Hot-food-bar sales at the 39,000-square-foot store jumped from about $3,500 a week last year to nearly $8,000 a week now, according to officials. Adding deli and grab-and-go items, sales are up to about $12,000 weekly, helping to boost overall store sales to a whopping 151% over the same week last year.
The store -- the second under the Plus banner, but the largest of the chain's seven units -- was virtually "gutted" during the $1.5 million renovation, according to Johnny Johnson, president and chief executive officer. Part of the excitement came from more simple upgrades: Walls were painted hunter green, black and gray, and greenery was added to low-hanging lights throughout the store. A bank, food-stamp redemption center and a service seafood department were also added.
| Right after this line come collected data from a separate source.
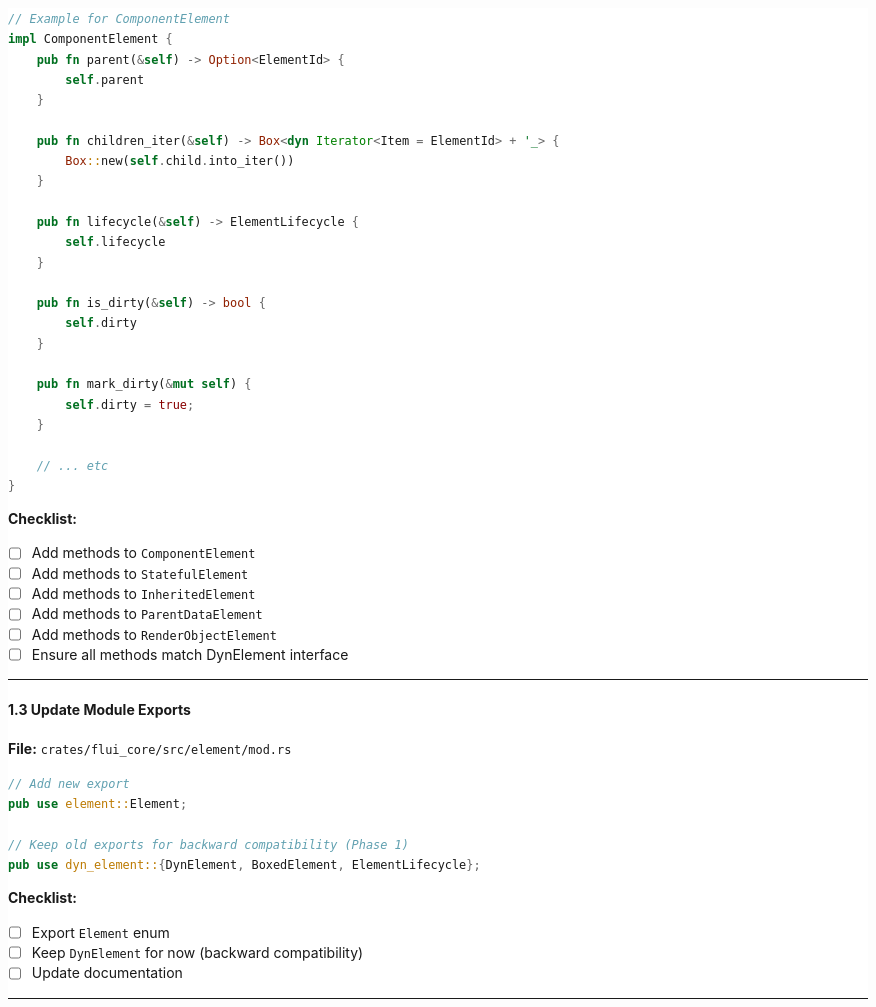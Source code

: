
 ```rust
// Example for ComponentElement
impl ComponentElement {
    pub fn parent(&self) -> Option<ElementId> {
        self.parent
    }

    pub fn children_iter(&self) -> Box<dyn Iterator<Item = ElementId> + '_> {
        Box::new(self.child.into_iter())
    }

    pub fn lifecycle(&self) -> ElementLifecycle {
        self.lifecycle
    }

    pub fn is_dirty(&self) -> bool {
        self.dirty
    }

    pub fn mark_dirty(&mut self) {
        self.dirty = true;
    }

    // ... etc
}
```

**Checklist:**
- [ ] Add methods to `ComponentElement`
- [ ] Add methods to `StatefulElement`
- [ ] Add methods to `InheritedElement`
- [ ] Add methods to `ParentDataElement`
- [ ] Add methods to `RenderObjectElement`
- [ ] Ensure all methods match DynElement interface

---

#### 1.3 Update Module Exports
**File:** `crates/flui_core/src/element/mod.rs`

```rust
// Add new export
pub use element::Element;

// Keep old exports for backward compatibility (Phase 1)
pub use dyn_element::{DynElement, BoxedElement, ElementLifecycle};
```

**Checklist:**
- [ ] Export `Element` enum
- [ ] Keep `DynElement` for now (backward compatibility)
- [ ] Update documentation

---
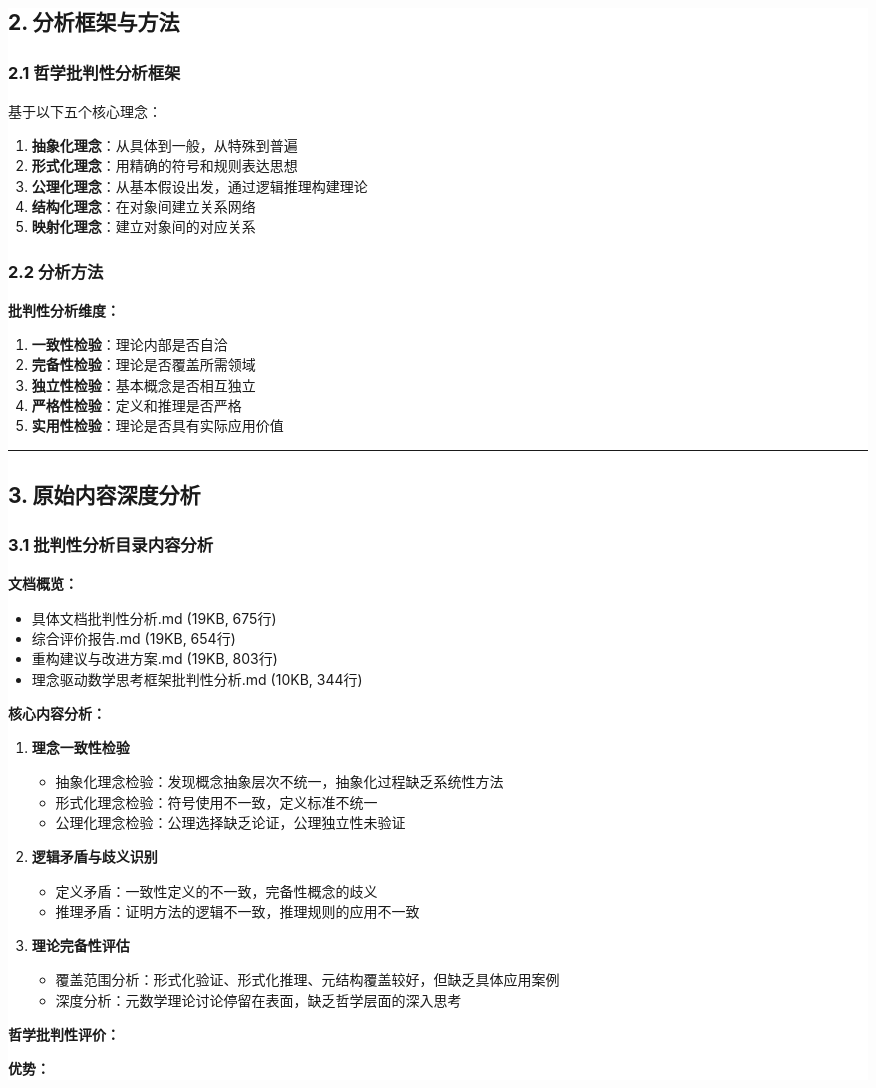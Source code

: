 
## 2. 分析框架与方法

### 2.1 哲学批判性分析框架

基于以下五个核心理念：

1. **抽象化理念**：从具体到一般，从特殊到普遍
2. **形式化理念**：用精确的符号和规则表达思想
3. **公理化理念**：从基本假设出发，通过逻辑推理构建理论
4. **结构化理念**：在对象间建立关系网络
5. **映射化理念**：建立对象间的对应关系

### 2.2 分析方法

**批判性分析维度：**

1. **一致性检验**：理论内部是否自洽
2. **完备性检验**：理论是否覆盖所需领域
3. **独立性检验**：基本概念是否相互独立
4. **严格性检验**：定义和推理是否严格
5. **实用性检验**：理论是否具有实际应用价值

---

## 3. 原始内容深度分析

### 3.1 批判性分析目录内容分析

**文档概览：**

- 具体文档批判性分析.md (19KB, 675行)
- 综合评价报告.md (19KB, 654行)
- 重构建议与改进方案.md (19KB, 803行)
- 理念驱动数学思考框架批判性分析.md (10KB, 344行)

**核心内容分析：**

1. **理念一致性检验**
   - 抽象化理念检验：发现概念抽象层次不统一，抽象化过程缺乏系统性方法
   - 形式化理念检验：符号使用不一致，定义标准不统一
   - 公理化理念检验：公理选择缺乏论证，公理独立性未验证

2. **逻辑矛盾与歧义识别**
   - 定义矛盾：一致性定义的不一致，完备性概念的歧义
   - 推理矛盾：证明方法的逻辑不一致，推理规则的应用不一致

3. **理论完备性评估**
   - 覆盖范围分析：形式化验证、形式化推理、元结构覆盖较好，但缺乏具体应用案例
   - 深度分析：元数学理论讨论停留在表面，缺乏哲学层面的深入思考

**哲学批判性评价：**

**优势：**
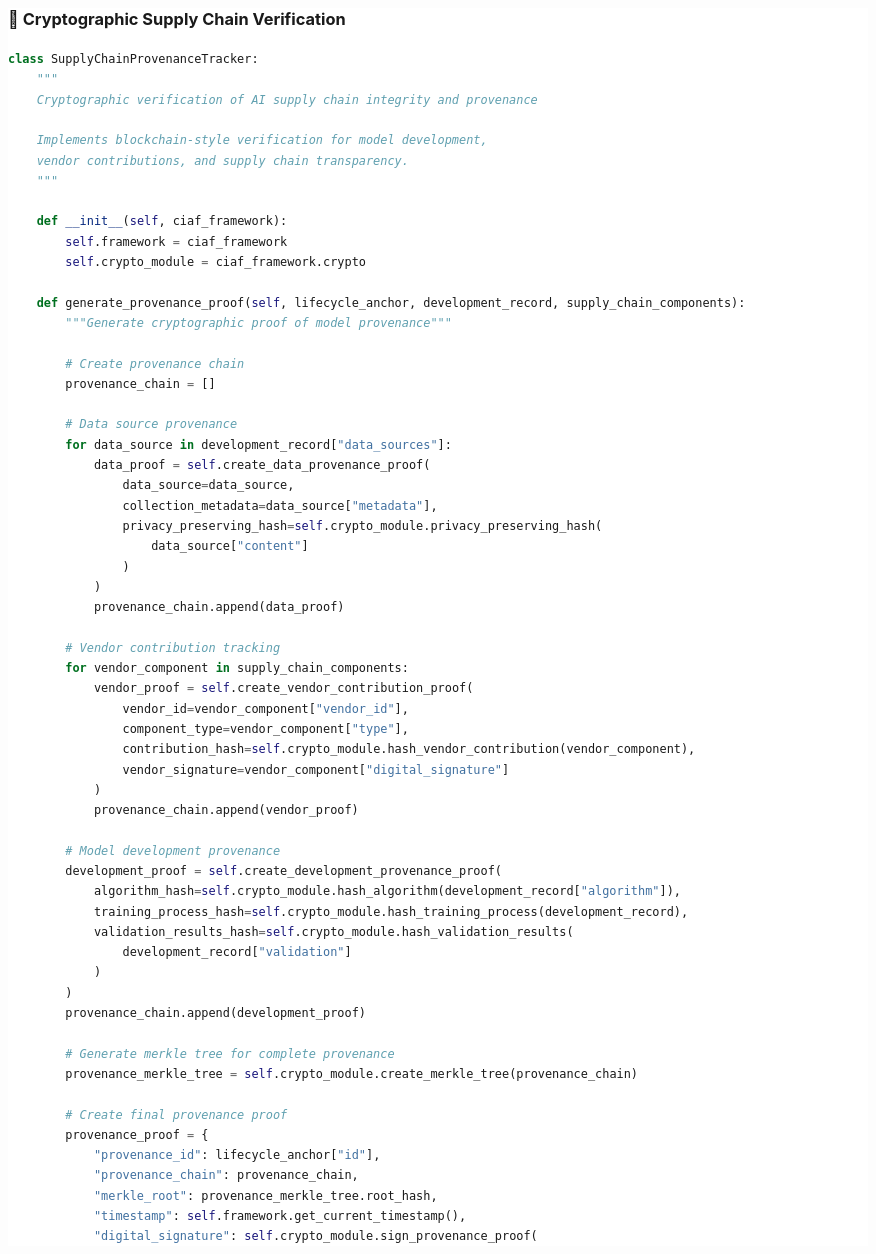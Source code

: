 ### 🔐 **Cryptographic Supply Chain Verification**

```python
class SupplyChainProvenanceTracker:
    """
    Cryptographic verification of AI supply chain integrity and provenance
    
    Implements blockchain-style verification for model development,
    vendor contributions, and supply chain transparency.
    """
    
    def __init__(self, ciaf_framework):
        self.framework = ciaf_framework
        self.crypto_module = ciaf_framework.crypto
        
    def generate_provenance_proof(self, lifecycle_anchor, development_record, supply_chain_components):
        """Generate cryptographic proof of model provenance"""
        
        # Create provenance chain
        provenance_chain = []
        
        # Data source provenance
        for data_source in development_record["data_sources"]:
            data_proof = self.create_data_provenance_proof(
                data_source=data_source,
                collection_metadata=data_source["metadata"],
                privacy_preserving_hash=self.crypto_module.privacy_preserving_hash(
                    data_source["content"]
                )
            )
            provenance_chain.append(data_proof)
        
        # Vendor contribution tracking
        for vendor_component in supply_chain_components:
            vendor_proof = self.create_vendor_contribution_proof(
                vendor_id=vendor_component["vendor_id"],
                component_type=vendor_component["type"],
                contribution_hash=self.crypto_module.hash_vendor_contribution(vendor_component),
                vendor_signature=vendor_component["digital_signature"]
            )
            provenance_chain.append(vendor_proof)
        
        # Model development provenance
        development_proof = self.create_development_provenance_proof(
            algorithm_hash=self.crypto_module.hash_algorithm(development_record["algorithm"]),
            training_process_hash=self.crypto_module.hash_training_process(development_record),
            validation_results_hash=self.crypto_module.hash_validation_results(
                development_record["validation"]
            )
        )
        provenance_chain.append(development_proof)
        
        # Generate merkle tree for complete provenance
        provenance_merkle_tree = self.crypto_module.create_merkle_tree(provenance_chain)
        
        # Create final provenance proof
        provenance_proof = {
            "provenance_id": lifecycle_anchor["id"],
            "provenance_chain": provenance_chain,
            "merkle_root": provenance_merkle_tree.root_hash,
            "timestamp": self.framework.get_current_timestamp(),
            "digital_signature": self.crypto_module.sign_provenance_proof(
```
In addition, Community Pride's produce department was expanded to include more Hispanic fruits and vegetables, and specials there are advertised in both English and Spanish on hanging chalkboards.
"We noticed we had a pocket that wasn't being properly serviced, so we hired 11 bilingual employees and signs in the fresh departments are all bilingual," Johnson said. The store services about 60% African-American customers, about 30% white and 10% Hispanic.
But the 16-foot hot bar has proven to be the store's "meal ticket" to success, assisted by brisk business at the 12-foot grab-and-go packaged meals case and a gourmet cheese and wine section.
"We're making 50% gross on hot food," said Johnson. Although the store featured hot meals before, it did not have the equipment necessary for large production and the presentation was poor, he said.
Now, contour glass cases have replaced flat deli and hot-food cases, while two fryers were added in the kitchen and the oven was upgraded. Indeed, the surprisingly avid demand for hot meals will require another expansion of the kitchen. According to Johnson, about 144 square feet will be added to the existing 700-square-foot production area. Staff will have more room to prepare meals, about 60% of which are made from scratch. Other items, such as macaroni and cheese and desserts, are sourced directly from vendors.
The hot bar boasts about 35 Southern favorites on any given day, including fried chicken, fried fish, macaroni and cheese, desserts, rolls, corn bread muffins and chitterlings. A center-of-the-plate protein, plus two vegetables and a corn muffin or roll, is $4.99, while a fish-and-bread combination is $3.99.
Buckets of fried chicken are the store's biggest sellers, at $4.99 for eight pieces. At the new store, where the program has higher-profile, dedicated merchandising space, chicken volume is up almost 400 pounds a week, said Johnson.
Rather than selling entrees by the pound, Johnson believes that charging a flat price up-front ensures a "ring-out at the register."
The three daily desserts on the bar include cobblers and cakes. Some are made by an outside manufacturer, while other items are made in-store.
The 12-foot grab-and-go section, featuring meal combinations like salisbury steak and macaroni and cheese, is also popular with customers. The case also holds salads and desserts, all merchandised in black plastic containers with clear plastic lids.
The expansion of the hot-meals program -- and its subsequent success -- has differentiated Community Pride from other stores in the region, Johnson said. Although Hannaford Bros. and Ukrop's Super Markets have stores with fresh-meal programs, most stores are in suburban locations. Community Pride's nearest competitor, Food Lion, offers low prices on grocery items, but nearby stores do not have a hot-food program, Johnson said.
This respect for the less-affluent shoppers that comprise much of Community Pride's customer base is a key reason behind the chain's ability to snare about 77,000 of Richmond's 206,000 citizens a week, according to Johnson.
"Food Lion's [selling point] is price, Ukrop's is service and we compete by what we do with the community," he said. For example, Community Pride stores hired the most employees from the state's welfare rolls last year, as an active participant in welfare-reform legislation. And the stores easily fill positions with people living near the store, even though Richmond currently has a record-low unemployment rate of under 2%.
Through its Community Pride High Achievement program, the chain awards good students -- whether or not they are employees -- with passes to theme parks, as well as in-store and newspaper recognition.
"It has helped build their self-esteem," Johnson said. In addition, Community Pride has sponsored programs that fund computers for schools, foreign exchange trips and school uniforms. Vendors have helped out significantly in the efforts.
"It's their way of linking to the black community [when] they didn't know how to," Johnson said.
And because many of the customers do not have vehicles, store personnel offer rides to local citizens. With a fleet of 16 vans, drivers pick up shoppers from retirement communities and other areas, and also drop off grocery-laden shoppers who need rides back to their residences.